## The problem
Where a line below holds the string "Delta", copy that line.

Information section start

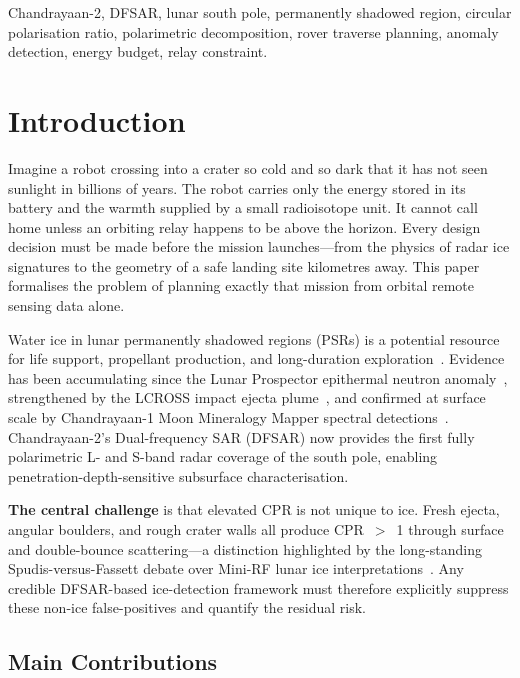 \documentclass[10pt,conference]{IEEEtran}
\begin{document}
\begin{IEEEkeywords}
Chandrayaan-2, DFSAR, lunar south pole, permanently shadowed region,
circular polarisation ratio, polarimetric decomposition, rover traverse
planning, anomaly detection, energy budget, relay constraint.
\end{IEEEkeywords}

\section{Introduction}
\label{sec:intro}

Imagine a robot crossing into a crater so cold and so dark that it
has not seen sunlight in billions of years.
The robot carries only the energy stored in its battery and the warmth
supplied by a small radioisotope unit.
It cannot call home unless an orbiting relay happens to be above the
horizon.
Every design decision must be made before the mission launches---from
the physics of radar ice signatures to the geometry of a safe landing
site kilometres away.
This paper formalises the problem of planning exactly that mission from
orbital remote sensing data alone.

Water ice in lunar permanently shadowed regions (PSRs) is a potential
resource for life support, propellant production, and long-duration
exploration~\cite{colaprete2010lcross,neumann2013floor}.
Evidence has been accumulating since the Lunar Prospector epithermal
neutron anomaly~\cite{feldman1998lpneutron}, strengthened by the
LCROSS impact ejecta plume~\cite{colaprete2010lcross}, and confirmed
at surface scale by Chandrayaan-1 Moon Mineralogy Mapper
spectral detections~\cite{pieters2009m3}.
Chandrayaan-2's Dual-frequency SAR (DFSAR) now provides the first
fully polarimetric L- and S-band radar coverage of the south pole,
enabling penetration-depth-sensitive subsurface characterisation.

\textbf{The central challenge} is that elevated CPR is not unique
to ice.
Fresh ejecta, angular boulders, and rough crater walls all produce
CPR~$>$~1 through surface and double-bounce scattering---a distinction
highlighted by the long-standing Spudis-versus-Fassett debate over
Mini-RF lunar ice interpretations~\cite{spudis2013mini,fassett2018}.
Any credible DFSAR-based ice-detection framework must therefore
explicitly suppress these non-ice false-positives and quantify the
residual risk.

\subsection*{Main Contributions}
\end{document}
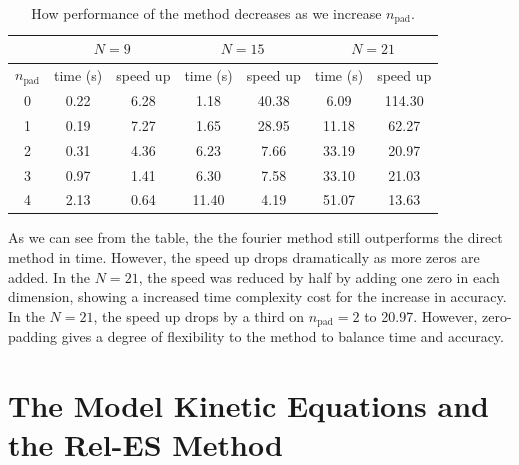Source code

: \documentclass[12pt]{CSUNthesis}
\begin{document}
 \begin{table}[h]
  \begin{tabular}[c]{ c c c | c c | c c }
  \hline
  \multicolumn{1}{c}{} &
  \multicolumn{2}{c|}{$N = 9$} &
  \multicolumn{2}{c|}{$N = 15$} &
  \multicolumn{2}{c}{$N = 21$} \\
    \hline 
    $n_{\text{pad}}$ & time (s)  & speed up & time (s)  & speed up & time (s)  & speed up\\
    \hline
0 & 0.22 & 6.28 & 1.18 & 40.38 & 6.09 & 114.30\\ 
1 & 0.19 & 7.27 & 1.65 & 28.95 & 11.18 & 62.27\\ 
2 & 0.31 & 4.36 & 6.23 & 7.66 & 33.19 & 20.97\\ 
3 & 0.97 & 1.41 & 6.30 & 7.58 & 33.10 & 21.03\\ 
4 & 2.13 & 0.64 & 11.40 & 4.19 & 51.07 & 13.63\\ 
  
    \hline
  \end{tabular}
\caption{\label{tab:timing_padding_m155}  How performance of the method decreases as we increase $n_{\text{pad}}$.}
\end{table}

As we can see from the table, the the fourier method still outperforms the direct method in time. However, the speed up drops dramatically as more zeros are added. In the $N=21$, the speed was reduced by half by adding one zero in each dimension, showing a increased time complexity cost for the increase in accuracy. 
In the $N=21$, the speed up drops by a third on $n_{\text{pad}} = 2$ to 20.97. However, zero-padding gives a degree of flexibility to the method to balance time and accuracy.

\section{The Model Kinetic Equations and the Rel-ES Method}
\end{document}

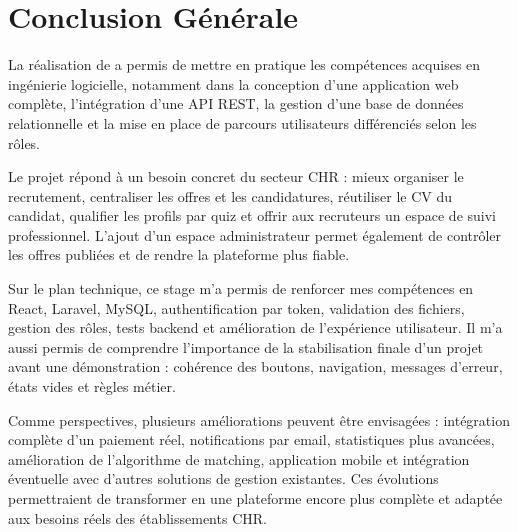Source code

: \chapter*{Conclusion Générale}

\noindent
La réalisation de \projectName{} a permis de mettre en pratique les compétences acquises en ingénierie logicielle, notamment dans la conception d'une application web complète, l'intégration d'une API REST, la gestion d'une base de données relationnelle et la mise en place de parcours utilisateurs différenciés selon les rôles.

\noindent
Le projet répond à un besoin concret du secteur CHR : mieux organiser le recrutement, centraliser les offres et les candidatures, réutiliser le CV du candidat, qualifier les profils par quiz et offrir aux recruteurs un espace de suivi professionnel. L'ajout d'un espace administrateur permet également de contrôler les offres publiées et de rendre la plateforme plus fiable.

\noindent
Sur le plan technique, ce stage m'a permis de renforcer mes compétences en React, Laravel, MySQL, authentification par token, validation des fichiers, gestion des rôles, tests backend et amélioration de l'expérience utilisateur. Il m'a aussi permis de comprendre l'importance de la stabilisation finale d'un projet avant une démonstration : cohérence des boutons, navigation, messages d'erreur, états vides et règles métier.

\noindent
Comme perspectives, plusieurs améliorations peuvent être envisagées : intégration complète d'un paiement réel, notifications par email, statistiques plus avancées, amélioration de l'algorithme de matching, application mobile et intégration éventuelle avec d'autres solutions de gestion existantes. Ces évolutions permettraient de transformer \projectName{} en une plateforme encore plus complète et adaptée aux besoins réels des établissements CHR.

Information section end
Information section start

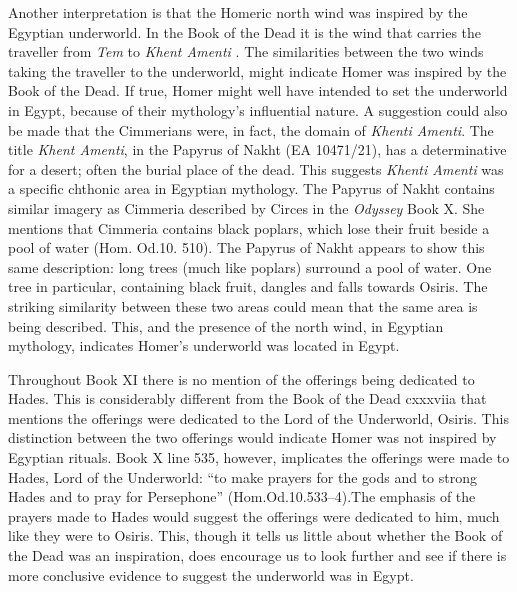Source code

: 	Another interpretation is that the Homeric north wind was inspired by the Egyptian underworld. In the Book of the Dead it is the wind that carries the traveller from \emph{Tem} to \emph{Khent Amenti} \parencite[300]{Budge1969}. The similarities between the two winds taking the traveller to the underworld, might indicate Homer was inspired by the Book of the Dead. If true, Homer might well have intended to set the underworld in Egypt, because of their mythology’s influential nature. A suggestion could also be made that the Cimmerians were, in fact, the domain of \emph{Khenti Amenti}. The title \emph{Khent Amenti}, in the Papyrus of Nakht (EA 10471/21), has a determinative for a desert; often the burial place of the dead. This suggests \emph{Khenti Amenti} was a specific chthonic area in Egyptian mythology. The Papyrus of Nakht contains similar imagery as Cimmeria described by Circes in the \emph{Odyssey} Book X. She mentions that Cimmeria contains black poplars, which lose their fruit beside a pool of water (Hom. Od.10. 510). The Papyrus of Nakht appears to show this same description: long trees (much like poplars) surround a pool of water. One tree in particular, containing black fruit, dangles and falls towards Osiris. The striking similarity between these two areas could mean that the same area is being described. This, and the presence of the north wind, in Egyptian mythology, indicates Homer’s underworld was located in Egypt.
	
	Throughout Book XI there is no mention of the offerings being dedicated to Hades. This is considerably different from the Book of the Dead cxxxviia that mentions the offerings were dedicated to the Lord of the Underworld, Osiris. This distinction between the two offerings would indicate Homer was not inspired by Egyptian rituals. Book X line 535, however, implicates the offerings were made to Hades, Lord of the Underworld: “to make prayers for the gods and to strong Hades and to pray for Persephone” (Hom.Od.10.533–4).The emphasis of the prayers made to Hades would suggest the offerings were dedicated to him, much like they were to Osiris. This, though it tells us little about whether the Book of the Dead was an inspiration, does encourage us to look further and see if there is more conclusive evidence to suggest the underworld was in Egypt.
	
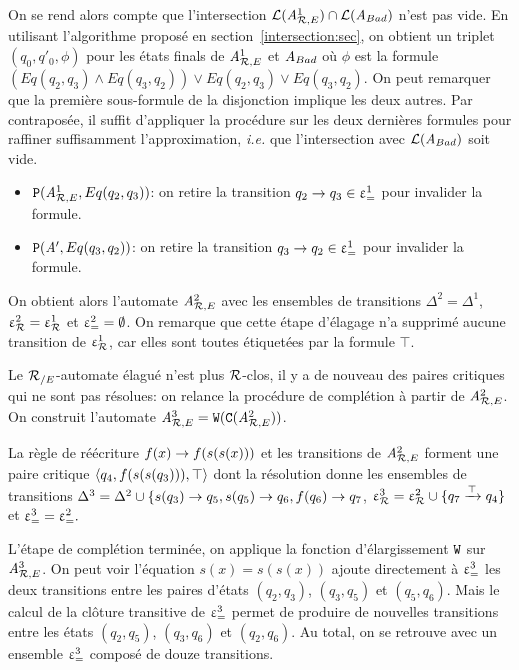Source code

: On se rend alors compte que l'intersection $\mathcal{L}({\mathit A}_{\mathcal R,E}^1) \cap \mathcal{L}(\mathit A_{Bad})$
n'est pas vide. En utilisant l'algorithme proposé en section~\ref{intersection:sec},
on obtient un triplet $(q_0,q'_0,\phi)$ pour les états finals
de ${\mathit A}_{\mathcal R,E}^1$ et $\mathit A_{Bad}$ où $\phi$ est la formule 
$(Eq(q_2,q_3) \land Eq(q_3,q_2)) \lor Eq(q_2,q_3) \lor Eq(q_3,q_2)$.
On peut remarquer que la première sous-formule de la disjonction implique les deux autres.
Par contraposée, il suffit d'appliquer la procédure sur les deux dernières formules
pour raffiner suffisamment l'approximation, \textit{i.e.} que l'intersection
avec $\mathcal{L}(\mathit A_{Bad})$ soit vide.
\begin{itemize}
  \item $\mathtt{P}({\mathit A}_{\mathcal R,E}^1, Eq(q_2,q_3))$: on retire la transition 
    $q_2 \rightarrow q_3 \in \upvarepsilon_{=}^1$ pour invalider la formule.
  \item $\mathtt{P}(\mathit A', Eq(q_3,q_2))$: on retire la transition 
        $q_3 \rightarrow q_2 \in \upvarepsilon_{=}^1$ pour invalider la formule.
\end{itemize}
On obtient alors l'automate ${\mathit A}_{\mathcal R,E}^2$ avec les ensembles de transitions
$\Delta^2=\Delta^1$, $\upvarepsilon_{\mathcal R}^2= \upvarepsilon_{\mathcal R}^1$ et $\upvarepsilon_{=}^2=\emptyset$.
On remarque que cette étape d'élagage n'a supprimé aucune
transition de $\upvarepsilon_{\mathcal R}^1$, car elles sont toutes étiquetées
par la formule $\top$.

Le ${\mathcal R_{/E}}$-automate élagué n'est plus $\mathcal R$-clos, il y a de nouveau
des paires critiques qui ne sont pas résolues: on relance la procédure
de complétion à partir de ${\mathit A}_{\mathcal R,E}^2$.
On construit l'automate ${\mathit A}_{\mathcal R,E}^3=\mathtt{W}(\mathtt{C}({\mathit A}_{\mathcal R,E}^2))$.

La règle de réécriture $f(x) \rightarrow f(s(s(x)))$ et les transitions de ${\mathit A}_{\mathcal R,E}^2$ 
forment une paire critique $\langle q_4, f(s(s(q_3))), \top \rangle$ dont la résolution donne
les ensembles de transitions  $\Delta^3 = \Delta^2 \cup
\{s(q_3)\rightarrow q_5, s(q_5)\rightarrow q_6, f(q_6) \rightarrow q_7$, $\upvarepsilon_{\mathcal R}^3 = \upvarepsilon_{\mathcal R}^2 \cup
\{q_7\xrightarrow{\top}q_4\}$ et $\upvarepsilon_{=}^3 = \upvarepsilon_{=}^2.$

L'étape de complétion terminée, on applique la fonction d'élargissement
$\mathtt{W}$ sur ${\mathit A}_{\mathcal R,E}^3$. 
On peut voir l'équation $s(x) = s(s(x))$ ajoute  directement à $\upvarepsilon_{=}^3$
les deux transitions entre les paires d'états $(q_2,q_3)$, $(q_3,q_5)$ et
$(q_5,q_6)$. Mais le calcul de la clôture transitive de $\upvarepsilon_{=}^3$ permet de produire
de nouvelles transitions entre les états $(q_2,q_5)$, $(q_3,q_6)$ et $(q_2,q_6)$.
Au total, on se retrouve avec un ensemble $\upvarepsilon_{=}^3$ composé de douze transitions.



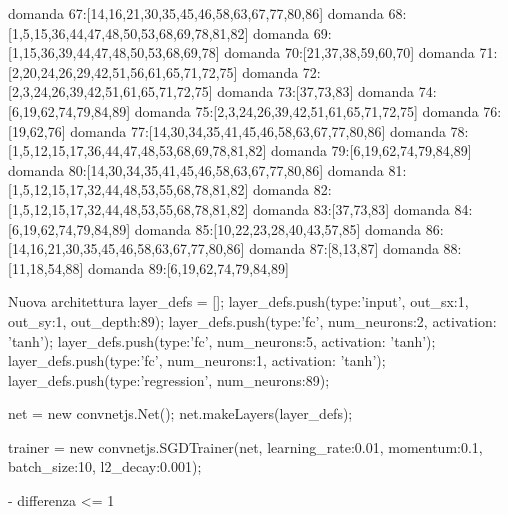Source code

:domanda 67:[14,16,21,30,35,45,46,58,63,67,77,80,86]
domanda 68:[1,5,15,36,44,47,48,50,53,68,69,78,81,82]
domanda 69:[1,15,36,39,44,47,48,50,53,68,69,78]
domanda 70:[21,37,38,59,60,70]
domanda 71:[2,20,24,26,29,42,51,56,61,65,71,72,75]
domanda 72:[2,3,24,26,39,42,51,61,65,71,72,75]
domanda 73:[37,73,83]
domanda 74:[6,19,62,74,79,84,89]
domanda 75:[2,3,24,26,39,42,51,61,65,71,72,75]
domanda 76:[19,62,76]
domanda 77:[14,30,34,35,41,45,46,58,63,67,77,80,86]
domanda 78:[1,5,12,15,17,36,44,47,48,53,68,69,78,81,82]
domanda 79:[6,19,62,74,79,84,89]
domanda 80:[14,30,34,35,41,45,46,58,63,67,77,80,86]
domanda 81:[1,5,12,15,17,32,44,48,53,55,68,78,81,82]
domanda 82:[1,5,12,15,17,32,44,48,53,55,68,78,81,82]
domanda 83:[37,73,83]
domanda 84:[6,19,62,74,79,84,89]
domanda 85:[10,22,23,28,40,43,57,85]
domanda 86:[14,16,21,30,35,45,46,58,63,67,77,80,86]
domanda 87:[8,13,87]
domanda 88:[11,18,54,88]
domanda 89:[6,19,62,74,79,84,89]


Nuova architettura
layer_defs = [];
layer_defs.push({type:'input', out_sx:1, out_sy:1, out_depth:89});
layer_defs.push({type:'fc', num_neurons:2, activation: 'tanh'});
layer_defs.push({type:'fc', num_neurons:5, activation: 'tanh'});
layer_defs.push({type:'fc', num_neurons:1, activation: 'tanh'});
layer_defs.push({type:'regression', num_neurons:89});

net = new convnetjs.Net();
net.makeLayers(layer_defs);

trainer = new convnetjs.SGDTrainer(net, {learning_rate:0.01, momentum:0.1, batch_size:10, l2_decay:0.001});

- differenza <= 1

Information section end

## Solution
$\Delta^2=\Delta^1$, $\upvarepsilon_{\mathcal R}^2= \upvarepsilon_{\mathcal R}^1$ et $\upvarepsilon_{=}^2=\emptyset$.
les ensembles de transitions  $\Delta^3 = \Delta^2 \cup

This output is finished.